▶ _TASK ITEM_
Please retype the entries exactly as they stand, leaving out any pictures.

▶ _Records from a collection_
▶

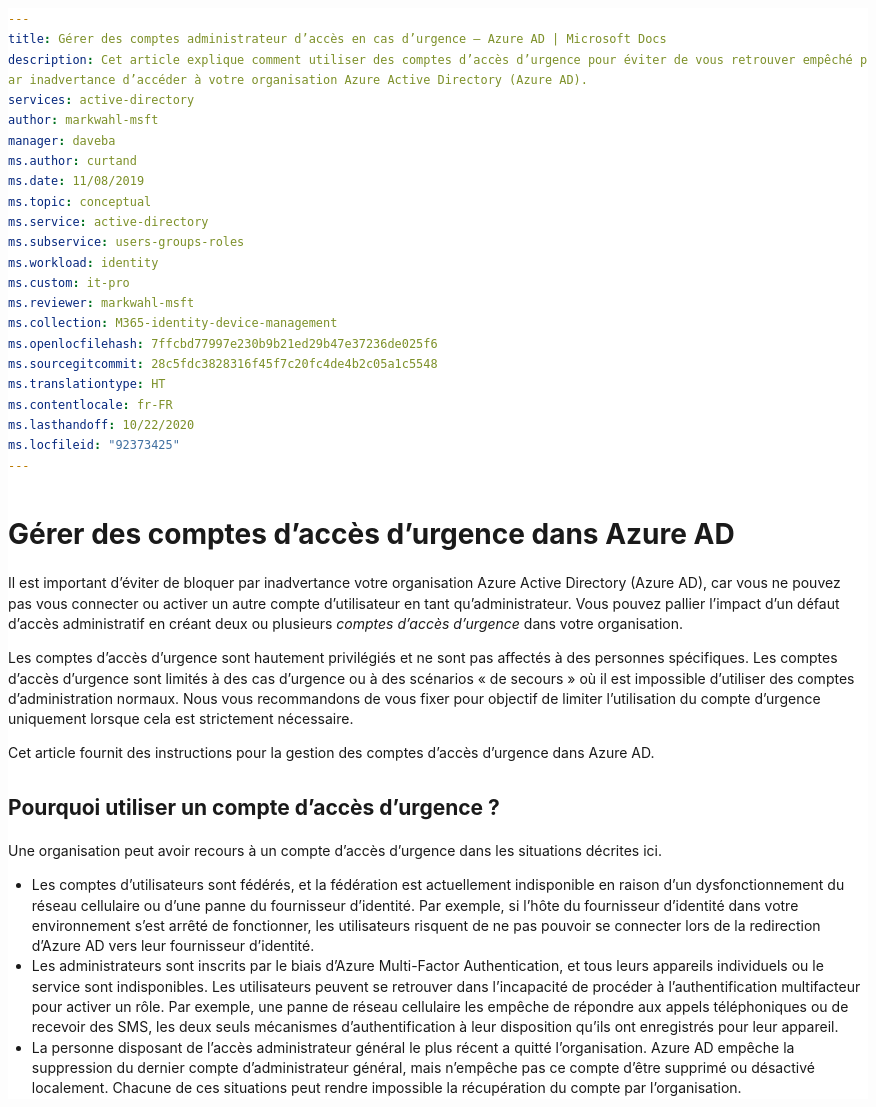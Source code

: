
 ```yaml
---
title: Gérer des comptes administrateur d’accès en cas d’urgence – Azure AD | Microsoft Docs
description: Cet article explique comment utiliser des comptes d’accès d’urgence pour éviter de vous retrouver empêché par inadvertance d’accéder à votre organisation Azure Active Directory (Azure AD).
services: active-directory
author: markwahl-msft
manager: daveba
ms.author: curtand
ms.date: 11/08/2019
ms.topic: conceptual
ms.service: active-directory
ms.subservice: users-groups-roles
ms.workload: identity
ms.custom: it-pro
ms.reviewer: markwahl-msft
ms.collection: M365-identity-device-management
ms.openlocfilehash: 7ffcbd77997e230b9b21ed29b47e37236de025f6
ms.sourcegitcommit: 28c5fdc3828316f45f7c20fc4de4b2c05a1c5548
ms.translationtype: HT
ms.contentlocale: fr-FR
ms.lasthandoff: 10/22/2020
ms.locfileid: "92373425"
---
```

# <a name="manage-emergency-access-accounts-in-azure-ad"></a>Gérer des comptes d’accès d’urgence dans Azure AD

Il est important d’éviter de bloquer par inadvertance votre organisation Azure Active Directory (Azure AD), car vous ne pouvez pas vous connecter ou activer un autre compte d’utilisateur en tant qu’administrateur. Vous pouvez pallier l’impact d’un défaut d’accès administratif en créant deux ou plusieurs *comptes d’accès d’urgence* dans votre organisation.

Les comptes d’accès d’urgence sont hautement privilégiés et ne sont pas affectés à des personnes spécifiques. Les comptes d’accès d’urgence sont limités à des cas d’urgence ou à des scénarios « de secours » où il est impossible d’utiliser des comptes d’administration normaux. Nous vous recommandons de vous fixer pour objectif de limiter l’utilisation du compte d’urgence uniquement lorsque cela est strictement nécessaire.

Cet article fournit des instructions pour la gestion des comptes d’accès d’urgence dans Azure AD.

## <a name="why-use-an-emergency-access-account"></a>Pourquoi utiliser un compte d’accès d’urgence ?

Une organisation peut avoir recours à un compte d’accès d’urgence dans les situations décrites ici.

- Les comptes d’utilisateurs sont fédérés, et la fédération est actuellement indisponible en raison d’un dysfonctionnement du réseau cellulaire ou d’une panne du fournisseur d’identité. Par exemple, si l’hôte du fournisseur d’identité dans votre environnement s’est arrêté de fonctionner, les utilisateurs risquent de ne pas pouvoir se connecter lors de la redirection d’Azure AD vers leur fournisseur d’identité.
- Les administrateurs sont inscrits par le biais d’Azure Multi-Factor Authentication, et tous leurs appareils individuels ou le service sont indisponibles. Les utilisateurs peuvent se retrouver dans l’incapacité de procéder à l’authentification multifacteur pour activer un rôle. Par exemple, une panne de réseau cellulaire les empêche de répondre aux appels téléphoniques ou de recevoir des SMS, les deux seuls mécanismes d’authentification à leur disposition qu’ils ont enregistrés pour leur appareil.
- La personne disposant de l’accès administrateur général le plus récent a quitté l’organisation. Azure AD empêche la suppression du dernier compte d’administrateur général, mais n’empêche pas ce compte d’être supprimé ou désactivé localement. Chacune de ces situations peut rendre impossible la récupération du compte par l’organisation.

◀

▶ _RESULT OF THIS TASK_
Source code

:
 ```yaml
---
title: Gérer des comptes administrateur d’accès en cas d’urgence – Azure AD | Microsoft Docs
description: Cet article explique comment utiliser des comptes d’accès d’urgence pour éviter de vous retrouver empêché par inadvertance d’accéder à votre organisation Azure Active Directory (Azure AD).
services: active-directory
author: markwahl-msft
manager: daveba
ms.author: curtand
ms.date: 11/08/2019
ms.topic: conceptual
ms.service: active-directory
ms.subservice: users-groups-roles
ms.workload: identity
ms.custom: it-pro
ms.reviewer: markwahl-msft
ms.collection: M365-identity-device-management
ms.openlocfilehash: 7ffcbd77997e230b9b21ed29b47e37236de025f6
ms.sourcegitcommit: 28c5fdc3828316f45f7c20fc4de4b2c05a1c5548
ms.translationtype: HT
ms.contentlocale: fr-FR
ms.lasthandoff: 10/22/2020
ms.locfileid: "92373425"
---
```

# <a name="manage-emergency-access-accounts-in-azure-ad"></a>Gérer des comptes d’accès d’urgence dans Azure AD

Il est important d’éviter de bloquer par inadvertance votre organisation Azure Active Directory (Azure AD), car vous ne pouvez pas vous connecter ou activer un autre compte d’utilisateur en tant qu’administrateur. Vous pouvez pallier l’impact d’un défaut d’accès administratif en créant deux ou plusieurs *comptes d’accès d’urgence* dans votre organisation.

Les comptes d’accès d’urgence sont hautement privilégiés et ne sont pas affectés à des personnes spécifiques. Les comptes d’accès d’urgence sont limités à des cas d’urgence ou à des scénarios « de secours » où il est impossible d’utiliser des comptes d’administration normaux. Nous vous recommandons de vous fixer pour objectif de limiter l’utilisation du compte d’urgence uniquement lorsque cela est strictement nécessaire.

Cet article fournit des instructions pour la gestion des comptes d’accès d’urgence dans Azure AD.

## <a name="why-use-an-emergency-access-account"></a>Pourquoi utiliser un compte d’accès d’urgence ?

Une organisation peut avoir recours à un compte d’accès d’urgence dans les situations décrites ici.

- Les comptes d’utilisateurs sont fédérés, et la fédération est actuellement indisponible en raison d’un dysfonctionnement du réseau cellulaire ou d’une panne du fournisseur d’identité. Par exemple, si l’hôte du fournisseur d’identité dans votre environnement s’est arrêté de fonctionner, les utilisateurs risquent de ne pas pouvoir se connecter lors de la redirection d’Azure AD vers leur fournisseur d’identité.
- Les administrateurs sont inscrits par le biais d’Azure Multi-Factor Authentication, et tous leurs appareils individuels ou le service sont indisponibles. Les utilisateurs peuvent se retrouver dans l’incapacité de procéder à l’authentification multifacteur pour activer un rôle. Par exemple, une panne de réseau cellulaire les empêche de répondre aux appels téléphoniques ou de recevoir des SMS, les deux seuls mécanismes d’authentification à leur disposition qu’ils ont enregistrés pour leur appareil.
- La personne disposant de l’accès administrateur général le plus récent a quitté l’organisation. Azure AD empêche la suppression du dernier compte d’administrateur général, mais n’empêche pas ce compte d’être supprimé ou désactivé localement. Chacune de ces situations peut rendre impossible la récupération du compte par l’organisation.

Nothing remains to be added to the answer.